Il alerte sur le risque d'accroître les émissions de gaz à effet de serre et la déforestation en cas de hausse des exportations sud-américaines de viande bovine, ainsi que sur les risques sanitaires. Les modes de production dans les pays du Mercosur et dans l'UE ne sont pas les mêmes. Les limites maximales de résidus (LMR) brésiliennes sont "dans la plupart des cas plus hautes" que les normes européennes et françaises. Le rapport critique l'absence d'exigences contraignantes quant aux modes de production (alimentation des animaux, bien-être des animaux ou utilisation des produits phytosanitaires).
La France a rappelé qu'elle ne soutiendra l'accord qu'à certaines conditions, à savoir :
- la mention de la mise en œuvre effective de l'Accord de Paris sur le climat ;
- le respect des normes environnementales et sanitaires et l'inscription explicite du principe de précaution dans l'accord (principe de réciprocité);
- protéger les secteurs qui risquent de pâtir de l'accord, notamment certaines filières agricoles et alimentaires (clause de sauvegarde).
Cette clause de sauvegarde consiste à limiter temporairement les importations en cas d’apparition de difficultés sur le marché européen. La Commission européenne s'est engagée à adopter des mesures financières d'accompagnement pour le secteur agricole européen (potentiellement jusqu'à un milliard d'euros).

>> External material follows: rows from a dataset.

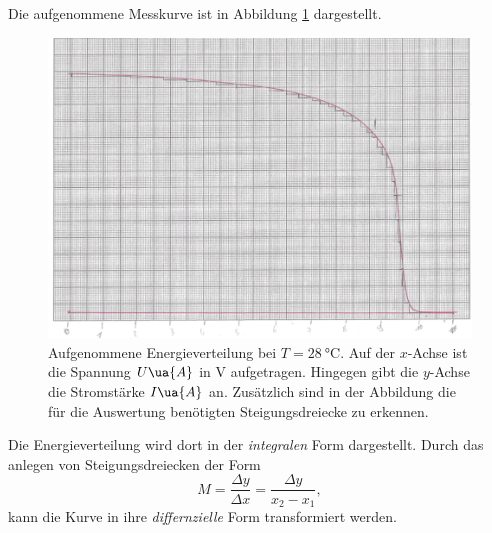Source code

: Die aufgenommene Messkurve ist in Abbildung \ref{fig: messkurve_energie_zim} dargestellt.
\begin{figure}
  \centering
  \includegraphics[width=0.8 \textwidth]{./pics/energieverteilung_zimmer.png}
  \caption{Aufgenommene Energieverteilung bei $T=\SI{28}{\celsius}$. Auf der $x$-Achse ist die Spannung $U\ua{A}$ in $\si{\volt}$ aufgetragen.
          Hingegen gibt die $y$-Achse die Stromstärke $I\ua{A}$ an. Zusätzlich sind in der Abbildung die für die Auswertung benötigten Steigungsdreiecke zu erkennen.}
  \label{fig: messkurve_energie_zim}
\end{figure}
Die Energieverteilung wird dort in der \emph{integralen} Form dargestellt.
Durch das anlegen von Steigungsdreiecken der Form
\begin{equation}
  \label{eq:steigung}
    M=\frac{\Delta y}{\Delta x}=\frac{\Delta y}{x_2-x_1},
\end{equation}
kann die Kurve in ihre \emph{differnzielle} Form transformiert werden.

Afin de répondre aux craintes des pays membres et de sortir les négociations de l’impasse, l'UE a adressé en mars 2023 au Mercosur un protocole annexe à l'accord, contenant de nouvelles exigences environnementales et commerciales. En décembre 2023, le Brésil et l'Argentine ont refusé de s'engager sur le protocole additionnel, jugeant inacceptables et asymétriques certains points, notamment en matière de déforestation et de protection des marchés agricoles européens.
En janvier 2024, face à la colère du monde agricole, le Premier ministre Gabriel Attal s'est prononcé en faveur de l'intégration de la réciprocité des normes et la mise en place de clauses miroirs : "elles doivent protéger les consommateurs et garantir à nos producteurs qu’ils luttent à armes égales avec leurs concurrents étrangers". Une clause miroir consiste à imposer des normes identiques pour les produits échangés.
En janvier 2024, la France, confrontée à la colère du secteur agricole, a réaffirmé "sa plus ferme opposition à la signature du traité de libre-échange entre l’Union européenne et le Mercosur".
La Commission européenne a cependant affirmé sa volonté de poursuivre les négociations. Le nombre de pays opposés se réduit. L’Allemagne souhaite désormais que les négociations aboutissent, notamment pour son volet industriel et son importance géostratégique.
En principe, c'est l'intégralité de l'accord qui devra être soumis à la procédure de ratification c'est-à-dire à un vote à l'unanimité des États membres, puis à un vote au Parlement européen et à une ratification par l'ensemble des États membres selon la procédure prévue au niveau national, par l'Assemblée nationale et le Sénat dans le cas français. Mais la Commission pourrait également choisir de sortir le volet commercial afin de permettre l'adoption séparée du volet commercial de l'accord - les accords commerciaux relevant d'une compétence exclusive de la Commission.